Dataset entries
────

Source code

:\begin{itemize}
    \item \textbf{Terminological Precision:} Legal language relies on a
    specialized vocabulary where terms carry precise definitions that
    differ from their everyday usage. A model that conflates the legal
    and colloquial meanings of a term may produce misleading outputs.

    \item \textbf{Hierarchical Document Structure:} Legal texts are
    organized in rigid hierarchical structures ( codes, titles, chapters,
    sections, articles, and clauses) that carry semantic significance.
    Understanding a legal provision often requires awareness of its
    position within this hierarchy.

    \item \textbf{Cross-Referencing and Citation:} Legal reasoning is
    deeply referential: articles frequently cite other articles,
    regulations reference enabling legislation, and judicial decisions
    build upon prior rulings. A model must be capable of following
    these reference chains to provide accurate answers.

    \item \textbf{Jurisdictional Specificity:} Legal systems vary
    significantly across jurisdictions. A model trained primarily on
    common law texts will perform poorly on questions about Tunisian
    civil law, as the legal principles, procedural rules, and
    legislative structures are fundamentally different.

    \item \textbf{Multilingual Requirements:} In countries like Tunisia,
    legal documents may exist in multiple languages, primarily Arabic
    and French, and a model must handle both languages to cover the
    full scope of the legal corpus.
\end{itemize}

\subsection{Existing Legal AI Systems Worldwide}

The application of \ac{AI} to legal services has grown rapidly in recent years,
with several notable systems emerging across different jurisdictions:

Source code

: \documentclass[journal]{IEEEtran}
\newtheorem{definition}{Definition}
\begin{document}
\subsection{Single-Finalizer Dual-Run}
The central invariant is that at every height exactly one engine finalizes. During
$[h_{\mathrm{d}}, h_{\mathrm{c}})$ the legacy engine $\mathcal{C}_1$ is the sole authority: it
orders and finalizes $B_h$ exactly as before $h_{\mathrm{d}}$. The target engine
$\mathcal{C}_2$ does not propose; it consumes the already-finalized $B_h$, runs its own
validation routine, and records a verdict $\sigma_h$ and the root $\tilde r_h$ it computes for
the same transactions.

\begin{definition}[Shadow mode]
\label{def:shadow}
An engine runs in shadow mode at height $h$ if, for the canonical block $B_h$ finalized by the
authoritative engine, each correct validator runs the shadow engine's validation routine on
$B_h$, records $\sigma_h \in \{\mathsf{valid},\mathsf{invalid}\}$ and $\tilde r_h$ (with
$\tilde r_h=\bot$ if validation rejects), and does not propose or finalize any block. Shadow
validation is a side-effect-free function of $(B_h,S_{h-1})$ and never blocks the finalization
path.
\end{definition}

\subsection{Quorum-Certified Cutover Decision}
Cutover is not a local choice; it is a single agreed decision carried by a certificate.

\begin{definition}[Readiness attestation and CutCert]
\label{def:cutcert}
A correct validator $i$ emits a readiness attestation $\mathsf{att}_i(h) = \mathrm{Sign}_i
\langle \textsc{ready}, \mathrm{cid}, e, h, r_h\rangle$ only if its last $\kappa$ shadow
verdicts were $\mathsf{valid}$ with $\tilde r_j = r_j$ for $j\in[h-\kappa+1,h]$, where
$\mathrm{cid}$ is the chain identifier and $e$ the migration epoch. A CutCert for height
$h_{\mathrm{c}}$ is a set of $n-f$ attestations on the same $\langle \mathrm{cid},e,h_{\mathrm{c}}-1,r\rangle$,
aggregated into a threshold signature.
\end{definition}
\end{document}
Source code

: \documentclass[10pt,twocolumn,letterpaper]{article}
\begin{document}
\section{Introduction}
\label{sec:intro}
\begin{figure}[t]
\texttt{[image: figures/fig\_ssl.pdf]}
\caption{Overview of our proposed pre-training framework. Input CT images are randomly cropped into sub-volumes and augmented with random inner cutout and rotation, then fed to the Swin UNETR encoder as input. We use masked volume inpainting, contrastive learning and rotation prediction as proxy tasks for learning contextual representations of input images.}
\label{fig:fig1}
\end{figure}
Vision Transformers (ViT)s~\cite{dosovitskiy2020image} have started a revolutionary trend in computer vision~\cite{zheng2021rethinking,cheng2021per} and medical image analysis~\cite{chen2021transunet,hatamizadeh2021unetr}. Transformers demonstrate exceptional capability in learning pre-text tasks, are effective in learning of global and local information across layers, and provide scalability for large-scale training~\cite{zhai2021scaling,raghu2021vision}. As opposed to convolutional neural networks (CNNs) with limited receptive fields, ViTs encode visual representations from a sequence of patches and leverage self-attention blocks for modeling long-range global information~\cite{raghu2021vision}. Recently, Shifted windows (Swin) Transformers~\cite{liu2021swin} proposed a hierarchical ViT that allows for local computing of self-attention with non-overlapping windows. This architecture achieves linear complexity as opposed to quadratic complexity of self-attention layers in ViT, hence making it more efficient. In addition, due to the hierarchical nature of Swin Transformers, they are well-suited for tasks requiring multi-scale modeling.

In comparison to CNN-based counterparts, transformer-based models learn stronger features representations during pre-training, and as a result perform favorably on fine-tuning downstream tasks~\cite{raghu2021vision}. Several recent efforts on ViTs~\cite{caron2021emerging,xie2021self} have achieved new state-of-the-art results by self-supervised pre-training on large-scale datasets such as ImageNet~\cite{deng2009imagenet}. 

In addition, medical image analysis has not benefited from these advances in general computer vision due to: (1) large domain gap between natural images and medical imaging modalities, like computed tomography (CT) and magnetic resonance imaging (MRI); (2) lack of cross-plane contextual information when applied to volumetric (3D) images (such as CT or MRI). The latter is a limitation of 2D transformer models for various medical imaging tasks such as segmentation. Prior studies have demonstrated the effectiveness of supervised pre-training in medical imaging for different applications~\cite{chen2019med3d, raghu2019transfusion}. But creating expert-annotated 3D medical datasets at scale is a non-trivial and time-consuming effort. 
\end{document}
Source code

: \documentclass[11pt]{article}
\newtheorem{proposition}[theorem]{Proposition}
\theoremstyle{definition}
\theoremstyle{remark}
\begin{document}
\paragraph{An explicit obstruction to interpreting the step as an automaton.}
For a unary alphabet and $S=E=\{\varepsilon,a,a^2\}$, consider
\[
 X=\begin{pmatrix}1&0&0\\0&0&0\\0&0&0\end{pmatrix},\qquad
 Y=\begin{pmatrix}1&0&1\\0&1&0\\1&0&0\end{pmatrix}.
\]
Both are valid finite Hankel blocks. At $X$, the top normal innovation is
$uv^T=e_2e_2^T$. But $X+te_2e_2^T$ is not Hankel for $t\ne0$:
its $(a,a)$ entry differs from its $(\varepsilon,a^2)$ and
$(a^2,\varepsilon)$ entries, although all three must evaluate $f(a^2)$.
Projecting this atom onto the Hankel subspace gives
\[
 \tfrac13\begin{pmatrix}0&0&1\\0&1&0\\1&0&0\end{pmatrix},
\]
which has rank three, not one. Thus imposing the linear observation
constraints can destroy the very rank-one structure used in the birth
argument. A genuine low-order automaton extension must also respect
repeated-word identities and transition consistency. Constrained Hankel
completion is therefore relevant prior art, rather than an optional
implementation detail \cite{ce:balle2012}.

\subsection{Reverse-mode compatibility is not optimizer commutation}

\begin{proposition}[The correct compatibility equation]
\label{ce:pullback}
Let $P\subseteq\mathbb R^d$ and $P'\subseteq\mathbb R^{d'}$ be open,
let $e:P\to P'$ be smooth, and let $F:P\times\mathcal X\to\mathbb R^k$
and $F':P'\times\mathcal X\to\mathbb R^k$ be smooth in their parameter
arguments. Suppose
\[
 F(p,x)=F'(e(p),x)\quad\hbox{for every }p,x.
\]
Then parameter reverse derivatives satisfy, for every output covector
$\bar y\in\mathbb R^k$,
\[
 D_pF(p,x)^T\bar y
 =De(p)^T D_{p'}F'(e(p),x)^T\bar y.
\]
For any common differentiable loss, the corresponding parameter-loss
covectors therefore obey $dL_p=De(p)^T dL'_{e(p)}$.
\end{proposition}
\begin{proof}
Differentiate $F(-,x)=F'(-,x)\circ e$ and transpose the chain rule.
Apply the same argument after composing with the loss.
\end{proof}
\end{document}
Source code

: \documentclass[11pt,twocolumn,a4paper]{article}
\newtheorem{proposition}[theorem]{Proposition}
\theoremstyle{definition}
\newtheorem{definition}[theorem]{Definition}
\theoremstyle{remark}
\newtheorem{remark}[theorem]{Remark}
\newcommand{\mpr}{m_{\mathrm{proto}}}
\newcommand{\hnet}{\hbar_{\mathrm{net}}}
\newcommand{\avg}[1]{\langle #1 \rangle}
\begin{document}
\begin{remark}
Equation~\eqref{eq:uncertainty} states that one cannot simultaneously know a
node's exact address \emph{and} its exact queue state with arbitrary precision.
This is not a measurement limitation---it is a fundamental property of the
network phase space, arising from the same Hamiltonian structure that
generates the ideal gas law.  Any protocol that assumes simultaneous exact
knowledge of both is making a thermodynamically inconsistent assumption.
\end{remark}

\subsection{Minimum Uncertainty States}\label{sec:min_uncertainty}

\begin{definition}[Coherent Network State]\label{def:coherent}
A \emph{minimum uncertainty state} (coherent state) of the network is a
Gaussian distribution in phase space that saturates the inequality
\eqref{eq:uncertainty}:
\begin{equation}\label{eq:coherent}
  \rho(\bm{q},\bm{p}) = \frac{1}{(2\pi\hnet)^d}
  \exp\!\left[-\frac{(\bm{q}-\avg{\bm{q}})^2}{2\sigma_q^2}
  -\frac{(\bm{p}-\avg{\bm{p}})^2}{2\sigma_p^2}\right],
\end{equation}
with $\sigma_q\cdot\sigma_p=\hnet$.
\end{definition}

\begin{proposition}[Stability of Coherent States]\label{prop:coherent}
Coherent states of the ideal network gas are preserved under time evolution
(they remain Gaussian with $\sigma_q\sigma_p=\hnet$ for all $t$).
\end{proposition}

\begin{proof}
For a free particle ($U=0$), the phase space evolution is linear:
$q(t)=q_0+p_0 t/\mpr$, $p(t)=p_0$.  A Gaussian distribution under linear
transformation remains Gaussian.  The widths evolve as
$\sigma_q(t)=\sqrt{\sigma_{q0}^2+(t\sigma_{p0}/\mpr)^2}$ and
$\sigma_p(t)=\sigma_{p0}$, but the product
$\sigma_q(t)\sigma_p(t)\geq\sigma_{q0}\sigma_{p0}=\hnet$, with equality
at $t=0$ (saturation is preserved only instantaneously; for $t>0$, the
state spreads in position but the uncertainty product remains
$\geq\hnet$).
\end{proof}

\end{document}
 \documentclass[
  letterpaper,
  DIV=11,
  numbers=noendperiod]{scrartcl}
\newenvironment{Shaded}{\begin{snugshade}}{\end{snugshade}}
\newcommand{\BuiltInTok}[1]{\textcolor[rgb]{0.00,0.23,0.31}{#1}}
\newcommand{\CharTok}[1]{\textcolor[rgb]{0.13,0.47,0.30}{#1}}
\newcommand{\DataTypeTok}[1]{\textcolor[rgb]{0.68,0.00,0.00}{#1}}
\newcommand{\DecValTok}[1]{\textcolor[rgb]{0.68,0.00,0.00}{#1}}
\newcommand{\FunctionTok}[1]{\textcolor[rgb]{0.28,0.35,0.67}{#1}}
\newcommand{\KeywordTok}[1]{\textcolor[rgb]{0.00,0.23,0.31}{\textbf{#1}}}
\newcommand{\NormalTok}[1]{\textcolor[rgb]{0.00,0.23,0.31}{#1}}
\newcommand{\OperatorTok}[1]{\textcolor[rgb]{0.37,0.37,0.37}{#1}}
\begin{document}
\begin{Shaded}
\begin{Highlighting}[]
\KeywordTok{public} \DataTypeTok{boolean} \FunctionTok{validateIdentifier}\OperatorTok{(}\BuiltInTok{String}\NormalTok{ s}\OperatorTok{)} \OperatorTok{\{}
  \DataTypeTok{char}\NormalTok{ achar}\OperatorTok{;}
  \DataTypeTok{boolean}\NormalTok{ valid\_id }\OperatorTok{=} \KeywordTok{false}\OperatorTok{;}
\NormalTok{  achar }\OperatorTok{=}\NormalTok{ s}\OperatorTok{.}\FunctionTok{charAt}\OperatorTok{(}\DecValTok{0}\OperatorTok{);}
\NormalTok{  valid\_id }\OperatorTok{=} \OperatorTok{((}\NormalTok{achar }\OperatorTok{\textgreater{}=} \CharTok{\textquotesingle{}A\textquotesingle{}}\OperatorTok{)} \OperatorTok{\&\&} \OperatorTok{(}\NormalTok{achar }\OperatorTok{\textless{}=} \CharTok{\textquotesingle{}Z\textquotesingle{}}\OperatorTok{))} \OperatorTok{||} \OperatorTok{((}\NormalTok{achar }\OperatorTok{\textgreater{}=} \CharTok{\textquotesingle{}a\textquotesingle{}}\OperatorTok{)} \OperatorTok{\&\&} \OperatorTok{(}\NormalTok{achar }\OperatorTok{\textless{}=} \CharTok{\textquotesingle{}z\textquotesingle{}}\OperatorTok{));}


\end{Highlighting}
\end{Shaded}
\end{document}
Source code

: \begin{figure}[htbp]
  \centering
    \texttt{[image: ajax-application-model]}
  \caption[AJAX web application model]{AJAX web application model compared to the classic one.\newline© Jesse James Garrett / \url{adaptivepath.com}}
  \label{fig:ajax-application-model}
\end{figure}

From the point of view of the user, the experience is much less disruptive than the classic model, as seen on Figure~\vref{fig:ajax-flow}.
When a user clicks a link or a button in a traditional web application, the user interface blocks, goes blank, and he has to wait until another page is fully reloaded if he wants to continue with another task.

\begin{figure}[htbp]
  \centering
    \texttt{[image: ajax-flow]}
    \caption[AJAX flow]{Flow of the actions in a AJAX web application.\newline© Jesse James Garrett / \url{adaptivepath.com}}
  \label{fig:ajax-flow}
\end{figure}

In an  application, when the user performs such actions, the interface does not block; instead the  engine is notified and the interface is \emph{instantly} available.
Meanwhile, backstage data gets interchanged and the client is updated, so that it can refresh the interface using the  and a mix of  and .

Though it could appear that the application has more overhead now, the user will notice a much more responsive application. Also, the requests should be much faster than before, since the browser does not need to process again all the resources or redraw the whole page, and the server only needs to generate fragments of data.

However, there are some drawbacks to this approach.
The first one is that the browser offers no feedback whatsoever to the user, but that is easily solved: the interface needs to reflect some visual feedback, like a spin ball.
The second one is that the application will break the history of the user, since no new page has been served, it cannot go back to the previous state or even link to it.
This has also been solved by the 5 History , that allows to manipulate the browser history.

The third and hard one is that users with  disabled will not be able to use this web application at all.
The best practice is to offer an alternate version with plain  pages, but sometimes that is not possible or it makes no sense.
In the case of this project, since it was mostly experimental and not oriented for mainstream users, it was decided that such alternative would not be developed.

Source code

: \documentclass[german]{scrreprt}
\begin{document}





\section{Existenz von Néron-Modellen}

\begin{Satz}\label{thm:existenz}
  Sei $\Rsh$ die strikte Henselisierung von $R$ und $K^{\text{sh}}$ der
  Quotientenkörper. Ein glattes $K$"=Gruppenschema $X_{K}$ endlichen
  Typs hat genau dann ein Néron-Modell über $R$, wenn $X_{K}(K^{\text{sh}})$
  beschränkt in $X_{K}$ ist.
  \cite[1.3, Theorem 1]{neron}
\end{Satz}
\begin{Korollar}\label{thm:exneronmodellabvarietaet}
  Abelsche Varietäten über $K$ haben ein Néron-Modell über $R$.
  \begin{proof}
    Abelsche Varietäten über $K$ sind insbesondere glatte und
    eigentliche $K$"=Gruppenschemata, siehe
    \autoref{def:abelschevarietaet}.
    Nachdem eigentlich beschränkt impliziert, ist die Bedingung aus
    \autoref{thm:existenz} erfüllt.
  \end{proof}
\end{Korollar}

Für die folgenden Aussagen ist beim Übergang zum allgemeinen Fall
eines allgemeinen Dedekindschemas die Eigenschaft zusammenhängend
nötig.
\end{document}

────

Problem description
Your task is to gather all lines from the entries above that hold the word "will".

Response to the task
    common law texts will perform poorly on questions about Tunisian
Though it could appear that the application has more overhead now, the user will notice a much more responsive application. Also, the requests should be much faster than before, since the browser does not need to process again all the resources or redraw the whole page, and the server only needs to generate fragments of data.
The second one is that the application will break the history of the user, since no new page has been served, it cannot go back to the previous state or even link to it.
The third and hard one is that users with  disabled will not be able to use this web application at all.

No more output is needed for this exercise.